The accuracies for the stack, hard-voting, and soft-voting classifiers were 90%, 95%, and 94%, respectively. The bat algorithm also yielded excellent results. The accuracies achieved by the stacking, hard-voting, and soft-voting classifiers were 92%, 95%, and 91%. The flower pollination algorithm performed relatively well. The accuracies obtained by the stacking, hard-voting, and soft-voting classifiers were 87%, 85%, and 86%. The accuracies obtained by the stack, hard-voting, and soft-voting for the Jaya algorithm were 89%, 89%, and 89%, respectively.
Among the three deep learning models, DNN performed the best, achieving an accuracy of 89%. 1D-CNN and LSTM obtained accuracies of 85% and 83%, respectively.
Beeswarm plots provide a global interpretation of the models. A hyperplane separates the non-severe (left) and severe classes (right). Higher values are indicated by red, while lower values are indicated by blue. The markers are also arranged based on their importance (with the most important feature at the top). The plots reveal that the most critical markers are basophils, CRP, LDH, lymphocytes, albumin, protein, and ferritin. CRP, LDH, and Ferritin levels were elevated in severe COVID-19 patients, while basophils, lymphocytes, albumin, and protein levels were decreased.
SHAP force plots provide local interpretations. Figures 12a and 12c indicate a non-severe prognosis, where markers such as lymphocytes, SPO2, basophils, and CRP contribute to this prediction. Conversely, Figures 12b and 12d indicate a severe COVID-19 prognosis, where markers such as CRP, AST, basophils, and lymphocytes contribute to this prediction.
Figures 13a and 13b predict a severe prognosis, while Figures 13c and 13d indicate a non-severe prognosis. The attributes are arranged based on their descending order of importance. The plots show that the most critical markers are albumin, D-Dimer, LDH, CRP, basophils, protein, AST, SPO2, and lymphocytes.
According to Eli5, the most crucial attributes are albumin, urea, lymphocytes, CRP, NLR, and basophils count. This explainer considers the “bias” (error rate).
The most important markers are lymphocytes, CRP, and D-Dimer, as determined by Anchor.
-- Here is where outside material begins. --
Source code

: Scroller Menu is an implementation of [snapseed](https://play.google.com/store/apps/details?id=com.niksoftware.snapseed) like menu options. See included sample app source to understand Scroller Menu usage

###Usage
The most critical markers are basophils, albumin, lymphocytes, CRP, D-Dimer, neutrophils, protein, and NLR, as determined by QLattice.
Discussion
Our findings demonstrate that machine learning and deep learning classifiers can predict COVID-19 severity with high accuracy. The stacked model achieved the best results, with a precision of 94%, recall of 93%, and accuracy of 90%. The bat algorithm, flower pollination algorithm, and Jaya algorithm also performed well.
The XAI techniques we employed successfully interpreted the models’ predictions and identified the most critical features contributing to COVID-19 severity. The most important features were CRP, lymphocytes, basophils, albumin, D-Dimer, protein, AST, SPO2, and NLR.
This study contributes to the development of predictive models for COVID-19 severity, aiding clinicians in identifying patients at high risk of severe disease and enabling them to provide timely and appropriate care.